→ **Your objective**
All lines from the one containing "ORM parameterized queries" through the end of the entries below should appear in the answer exactly, with no others.

═══ Data for analysis

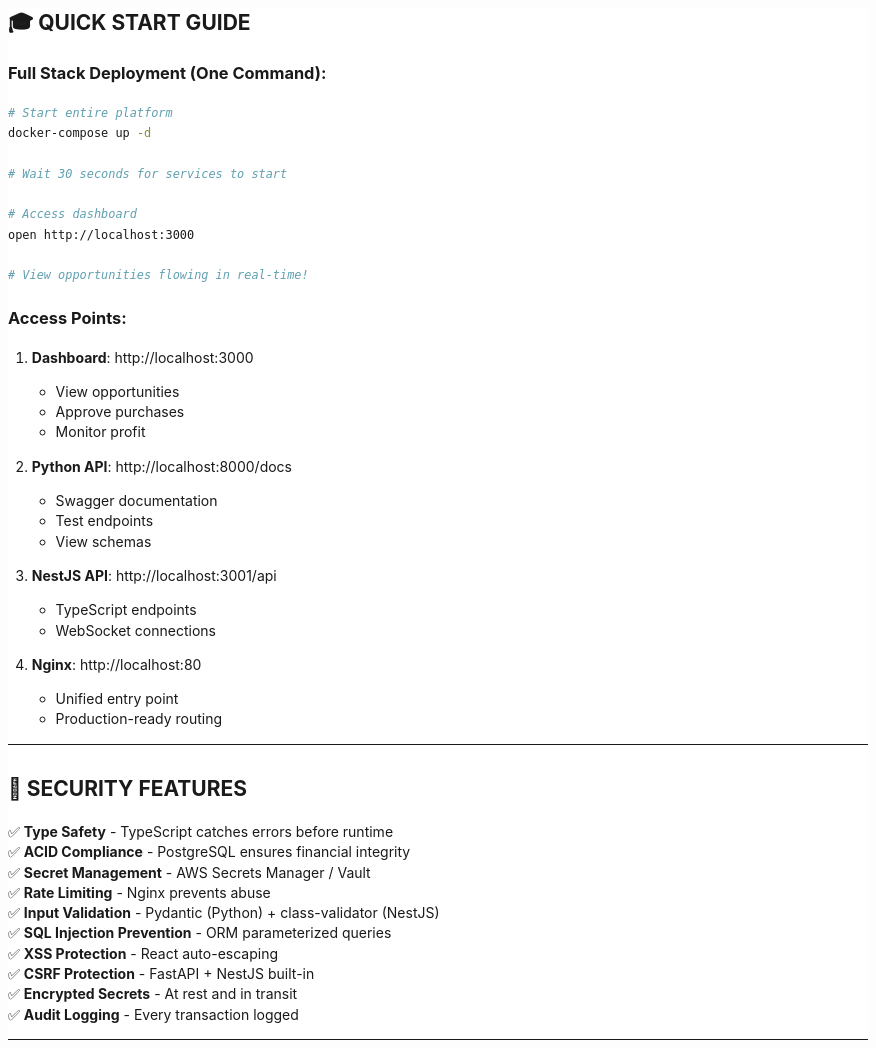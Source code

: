 
## 🎓 **QUICK START GUIDE**

### Full Stack Deployment (One Command):
```bash
# Start entire platform
docker-compose up -d

# Wait 30 seconds for services to start

# Access dashboard
open http://localhost:3000

# View opportunities flowing in real-time!
```

### Access Points:
1. **Dashboard**: http://localhost:3000
   - View opportunities
   - Approve purchases
   - Monitor profit

2. **Python API**: http://localhost:8000/docs
   - Swagger documentation
   - Test endpoints
   - View schemas

3. **NestJS API**: http://localhost:3001/api
   - TypeScript endpoints
   - WebSocket connections

4. **Nginx**: http://localhost:80
   - Unified entry point
   - Production-ready routing

---

## 🔐 **SECURITY FEATURES**

✅ **Type Safety** - TypeScript catches errors before runtime  
✅ **ACID Compliance** - PostgreSQL ensures financial integrity  
✅ **Secret Management** - AWS Secrets Manager / Vault  
✅ **Rate Limiting** - Nginx prevents abuse  
✅ **Input Validation** - Pydantic (Python) + class-validator (NestJS)  
✅ **SQL Injection Prevention** - ORM parameterized queries  
✅ **XSS Protection** - React auto-escaping  
✅ **CSRF Protection** - FastAPI + NestJS built-in  
✅ **Encrypted Secrets** - At rest and in transit  
✅ **Audit Logging** - Every transaction logged  

---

══════

→ **Response area**
✅ **SQL Injection Prevention** - ORM parameterized queries  
✅ **XSS Protection** - React auto-escaping  
✅ **CSRF Protection** - FastAPI + NestJS built-in  
✅ **Encrypted Secrets** - At rest and in transit  
✅ **Audit Logging** - Every transaction logged  

---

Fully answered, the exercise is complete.